Jorge Javier
Romero Vadillo.
A estas alturas, cuando el sexenio va
a cerrar con la mayor tasa de homicidios de las últimas décadas, con 24 por
cada cien mil habitantes, debería estar ya claro que la estrategia de uso de
las fuerzas militares para enfrentar a las organizaciones criminales
extremadamente violentas, que se crearon y fortalecieron alrededor del mercado
clandestino de las drogas, ha fracasado. Llevamos ya once años de despliegue
territorial del ejército y la marina y la situación de la seguridad en el país
no solo no mejora, sino que empeora por momentos.
Sin embargo, en lugar de usar la
evidencia para evaluar la política y, con base en ello, replantear la
estrategia en su conjunto, el gobierno, el PRI y los gobernadores, con algunos
otros aliados, insisten en establecer un marco legal que regularice lo que
hasta ahora se ha hecho en un limbo jurídico en el borde de la
inconstitucionalidad, presionados por un reclamo comprensible de las fuerzas
armadas por tener seguridad jurídica en sus actuaciones en una materia en la
que la Constitución les prohíbe expresamente, desde 2008, actuar. Así, parecen empeñados en que se apruebe hoy mismo una Ley de Seguridad
Interior que no es otra cosa que un subterfugio para colar con otro nombre la
intervención militar en asuntos que deben ser de competencia exclusiva de las
autoridades civiles.
El proyecto de ley que hoy se
presenta a la Cámara de Diputados es peligroso desde su nombre.
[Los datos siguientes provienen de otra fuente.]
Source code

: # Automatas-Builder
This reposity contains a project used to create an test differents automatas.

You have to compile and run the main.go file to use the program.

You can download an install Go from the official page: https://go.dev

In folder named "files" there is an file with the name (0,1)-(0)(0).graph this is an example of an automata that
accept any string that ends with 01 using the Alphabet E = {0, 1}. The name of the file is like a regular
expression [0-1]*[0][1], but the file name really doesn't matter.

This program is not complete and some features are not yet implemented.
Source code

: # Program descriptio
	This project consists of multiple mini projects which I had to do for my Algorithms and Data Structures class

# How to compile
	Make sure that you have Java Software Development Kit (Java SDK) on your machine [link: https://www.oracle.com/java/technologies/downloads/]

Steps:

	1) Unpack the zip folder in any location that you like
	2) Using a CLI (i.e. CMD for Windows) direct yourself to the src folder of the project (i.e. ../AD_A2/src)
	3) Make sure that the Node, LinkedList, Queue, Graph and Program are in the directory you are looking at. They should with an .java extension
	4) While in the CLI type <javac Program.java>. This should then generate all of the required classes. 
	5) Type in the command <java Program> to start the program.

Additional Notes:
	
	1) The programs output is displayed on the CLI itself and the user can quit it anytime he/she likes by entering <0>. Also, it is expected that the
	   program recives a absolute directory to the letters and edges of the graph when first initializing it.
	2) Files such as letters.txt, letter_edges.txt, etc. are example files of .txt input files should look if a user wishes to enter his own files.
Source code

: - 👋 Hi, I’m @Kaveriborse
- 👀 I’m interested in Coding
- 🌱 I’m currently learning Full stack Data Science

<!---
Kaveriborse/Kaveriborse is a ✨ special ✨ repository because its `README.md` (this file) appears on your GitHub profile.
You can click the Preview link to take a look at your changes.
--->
Desentierra un
viejo concepto decimonónico referido a las rebeliones de carácter político o a
los intentos de secesión de algún estado de la federación y que se fue quedando
ahí, desconectado del resto del entramado legal, entre las atribuciones
presidenciales para hacer uso de las fuerzas armadas. La exhumación de la
antigualla jurídica sirve de pretexto para inventarse algo, la seguridad
interior, distinto a la seguridad nacional y a la seguridad pública y para
establecer que sea el presidente de la República el que tenga la facultad para
definir cuándo y cómo ese algo ha sido puesto en riesgo. El proyecto deja el concepto mismo de su objeto en la indefinición y le permite al
jefe del ejecutivo decidir unilateralmente la realización de “acciones de
seguridad interior”.
Un proyecto como este, que muy
probablemente será aprobado con los votos del PRI y sus aliados, pero que no cuenta con apoyos en los grupos más importantes de la
oposición, que en buena medida se han hecho eco del rechazo de múltiples
organizaciones civiles de derechos humanos, de los especialistas en temas de
seguridad y policía y de la alarma por think tanks internacionales como la
Oficina en Washington sobre América Latina (WOLA, por su sigla en inglés).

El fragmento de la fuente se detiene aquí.